Through its many programs, Avita has been able to help people of all walks of life get the help they need. Whether through sessions with their full-time psychiatrist, a partnership with the Hall and Dawson accountability courts, the women’s treatment residential program to help mothers fighting substance abuse get back on their feet or community outreach for those with developmental disabilities, Avita is dedicated to its goal of helping others.
With 26 community service boards in 13 counties in Georgia, Avita, as an organization, serves approximately 13,000 individuals per year. Levi is hopeful to see some of Avita’s newest programs grow and flourish in north Georgia.
In 2015, the Apex program was established to offer grief counseling to students and currently has counselors in 27 schools across north Georgia. Levi hopes to see the program expand into elementary schools as the Children’s Commission on Mental Illness of Georgia identified the need for children’s mental health services.
Under Levi’s direction, Avita has also created the emerging adult program, Evolve, for people ages 16-26 to help young adults overcome the obstacles that come with living on their own, going to college, becoming more independent and finding out who they are. It’s also a pivotal time where many individuals in this age group will experience their first bout of depression or their first psychotic break.
While there is still a stigma against seeking help for mental illness, Levi said she has seen a slow shift in the past six years where mental health is being recognized. The stigma is something Levi and the Avita team has worked hard to overcome.
“It’s okay to ask for help,” said Levi. “Everyone at some time in their life needs to ask someone for help for different reasons. It really is okay to ask for help. Mental illness is an illness of the brain. The brain is part of the body. When we have the flu we don’t hesitate to go to the doctor to get treatment so why should it be any different if we’re suffering from say, depression or any other mental illness.”
At a Rotary Club meeting last month, Levi presented a proposal for a suicide prevention program she hopes to implement at Avita and partner with the community.
Suicide is the third leading cause of death among teenagers in the state of Georgia and it's usually a result of what Levi says is the “last straw effect,” where events and circumstances in one’s life compound on each other and eventually lead to suicide.
“We want to educate the community on risk and warning signs regarding suicide and protective factors. What can you do when someone has experienced events in their life in which they feel hopeless?” said Levi. “Avita wants to offer hope to everyone. We truly do believe that suicide is a permanent solution to a temporary problem. There is no problem that is that insurmountable that you can’t get over it.

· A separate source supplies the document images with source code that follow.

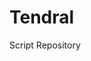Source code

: # Tendral
 Script Repository 
<div align="center">
    <a href="https://img.shields.io/badge/MC-1.19.2-red" /></a> 
</div>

“Sometimes people just can’t see past what they’re experiencing right now. We want to be that resource that’s available to them to help them through that time.”

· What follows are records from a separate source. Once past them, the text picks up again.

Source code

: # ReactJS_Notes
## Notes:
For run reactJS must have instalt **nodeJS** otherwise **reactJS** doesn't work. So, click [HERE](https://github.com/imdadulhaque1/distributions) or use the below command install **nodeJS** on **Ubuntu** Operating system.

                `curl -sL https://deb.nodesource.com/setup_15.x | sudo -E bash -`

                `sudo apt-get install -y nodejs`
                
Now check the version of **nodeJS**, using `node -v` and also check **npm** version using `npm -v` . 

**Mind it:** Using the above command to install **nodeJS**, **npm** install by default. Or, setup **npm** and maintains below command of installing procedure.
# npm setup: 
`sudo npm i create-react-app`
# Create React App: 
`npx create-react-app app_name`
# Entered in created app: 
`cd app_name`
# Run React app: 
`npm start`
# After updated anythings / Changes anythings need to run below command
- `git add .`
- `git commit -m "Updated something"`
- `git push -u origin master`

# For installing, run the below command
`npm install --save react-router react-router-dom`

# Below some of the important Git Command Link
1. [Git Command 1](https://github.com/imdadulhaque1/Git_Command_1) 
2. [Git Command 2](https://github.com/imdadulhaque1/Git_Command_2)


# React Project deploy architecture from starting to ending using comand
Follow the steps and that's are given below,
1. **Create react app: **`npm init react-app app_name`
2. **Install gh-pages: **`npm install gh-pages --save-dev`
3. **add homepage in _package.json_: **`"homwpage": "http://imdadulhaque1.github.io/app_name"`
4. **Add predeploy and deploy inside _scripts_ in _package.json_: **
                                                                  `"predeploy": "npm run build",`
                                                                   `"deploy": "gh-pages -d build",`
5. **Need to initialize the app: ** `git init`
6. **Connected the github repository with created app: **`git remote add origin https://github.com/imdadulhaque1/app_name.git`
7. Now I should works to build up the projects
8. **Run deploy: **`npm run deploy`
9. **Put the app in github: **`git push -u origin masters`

The Yellow Ribbon Suicide Prevention Program that originated in Colorado is what sparked Avita’s desire to establish their prevention program. The premise is to “be a link and save a life” and centers on three main objectives should you come in contact with someone who is suicidal: Stay with the person, listen and take them seriously and get or call for help immediately.
“We are hoping to implement (the program) across our 13 counties,” said Levi. “We are going to make it available to all of the schools, and we’ll be contacting all the schools to see if they’re interested in having this program presented both to their staff as well as the students.”
The program will begin with a presentation to school staff so that they are prepared and know what to do in case students speak up and ask for help.
“Knowledge is power so when you understand kind of what people are experiencing and you can identify the risks and the warning signs then you can get the person help,” said Levi.
In its first year in Dawsonville, Avita has seen tremendous growth in its services and has no plans to slow down as Levi is constantly looking for new ways to help the community.
“We’ll continue to expand as long as people need services,” said Levi.